START EXERCISE INPUTS
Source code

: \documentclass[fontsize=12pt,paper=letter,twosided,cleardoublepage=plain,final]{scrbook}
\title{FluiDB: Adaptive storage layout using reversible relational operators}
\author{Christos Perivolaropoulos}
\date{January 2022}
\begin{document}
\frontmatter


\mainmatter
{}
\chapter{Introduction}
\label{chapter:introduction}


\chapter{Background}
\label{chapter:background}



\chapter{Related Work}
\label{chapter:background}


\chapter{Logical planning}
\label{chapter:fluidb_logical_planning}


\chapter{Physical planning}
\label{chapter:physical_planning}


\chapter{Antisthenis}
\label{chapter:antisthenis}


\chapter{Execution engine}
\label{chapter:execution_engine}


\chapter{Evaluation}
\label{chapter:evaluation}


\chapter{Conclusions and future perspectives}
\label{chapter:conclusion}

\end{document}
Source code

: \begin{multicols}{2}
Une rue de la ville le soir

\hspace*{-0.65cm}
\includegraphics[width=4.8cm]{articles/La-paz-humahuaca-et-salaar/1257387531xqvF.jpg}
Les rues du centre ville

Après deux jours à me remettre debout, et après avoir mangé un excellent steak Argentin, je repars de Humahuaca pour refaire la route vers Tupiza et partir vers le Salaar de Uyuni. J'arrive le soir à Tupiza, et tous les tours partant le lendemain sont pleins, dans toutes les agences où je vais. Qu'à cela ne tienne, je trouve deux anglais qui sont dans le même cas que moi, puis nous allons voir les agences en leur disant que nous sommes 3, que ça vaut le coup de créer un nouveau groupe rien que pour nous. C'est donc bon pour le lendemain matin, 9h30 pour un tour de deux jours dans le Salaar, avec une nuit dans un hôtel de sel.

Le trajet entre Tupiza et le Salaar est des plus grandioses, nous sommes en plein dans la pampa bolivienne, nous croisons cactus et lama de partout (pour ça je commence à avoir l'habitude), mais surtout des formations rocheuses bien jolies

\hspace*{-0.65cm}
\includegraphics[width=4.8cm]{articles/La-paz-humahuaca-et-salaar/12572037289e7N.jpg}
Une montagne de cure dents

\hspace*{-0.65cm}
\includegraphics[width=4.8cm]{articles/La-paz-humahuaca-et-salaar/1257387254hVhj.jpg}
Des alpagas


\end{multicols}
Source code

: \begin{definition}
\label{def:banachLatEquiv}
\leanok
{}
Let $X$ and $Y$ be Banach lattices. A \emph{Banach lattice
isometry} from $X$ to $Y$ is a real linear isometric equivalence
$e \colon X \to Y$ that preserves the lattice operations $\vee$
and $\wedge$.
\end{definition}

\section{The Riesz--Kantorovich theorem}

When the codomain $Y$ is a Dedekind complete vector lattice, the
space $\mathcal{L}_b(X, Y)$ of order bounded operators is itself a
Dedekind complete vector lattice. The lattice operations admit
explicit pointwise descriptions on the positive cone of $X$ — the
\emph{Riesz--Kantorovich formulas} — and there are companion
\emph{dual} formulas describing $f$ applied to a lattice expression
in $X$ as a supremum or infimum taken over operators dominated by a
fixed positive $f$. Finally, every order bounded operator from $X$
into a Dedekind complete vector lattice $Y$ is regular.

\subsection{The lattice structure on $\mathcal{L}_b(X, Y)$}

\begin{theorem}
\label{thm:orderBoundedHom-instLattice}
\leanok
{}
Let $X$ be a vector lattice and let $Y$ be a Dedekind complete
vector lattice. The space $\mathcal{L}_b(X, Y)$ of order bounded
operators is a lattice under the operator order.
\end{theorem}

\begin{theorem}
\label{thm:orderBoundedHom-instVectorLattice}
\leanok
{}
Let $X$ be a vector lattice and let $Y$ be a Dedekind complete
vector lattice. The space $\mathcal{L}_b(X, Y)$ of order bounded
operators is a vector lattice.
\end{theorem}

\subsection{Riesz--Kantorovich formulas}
END EXERCISE INPUTS
TRY IT ▸
Look above for the line with "Let $X$ and" and the line with "there are companion", and reproduce exactly those two lines plus every line between, nothing more.

SOLUTION FOR THIS TASK ▸
Let $X$ and $Y$ be Banach lattices. A \emph{Banach lattice
isometry} from $X$ to $Y$ is a real linear isometric equivalence
$e \colon X \to Y$ that preserves the lattice operations $\vee$
and $\wedge$.
\end{definition}

\section{The Riesz--Kantorovich theorem}

When the codomain $Y$ is a Dedekind complete vector lattice, the
space $\mathcal{L}_b(X, Y)$ of order bounded operators is itself a
Dedekind complete vector lattice. The lattice operations admit
explicit pointwise descriptions on the positive cone of $X$ — the
\emph{Riesz--Kantorovich formulas} — and there are companion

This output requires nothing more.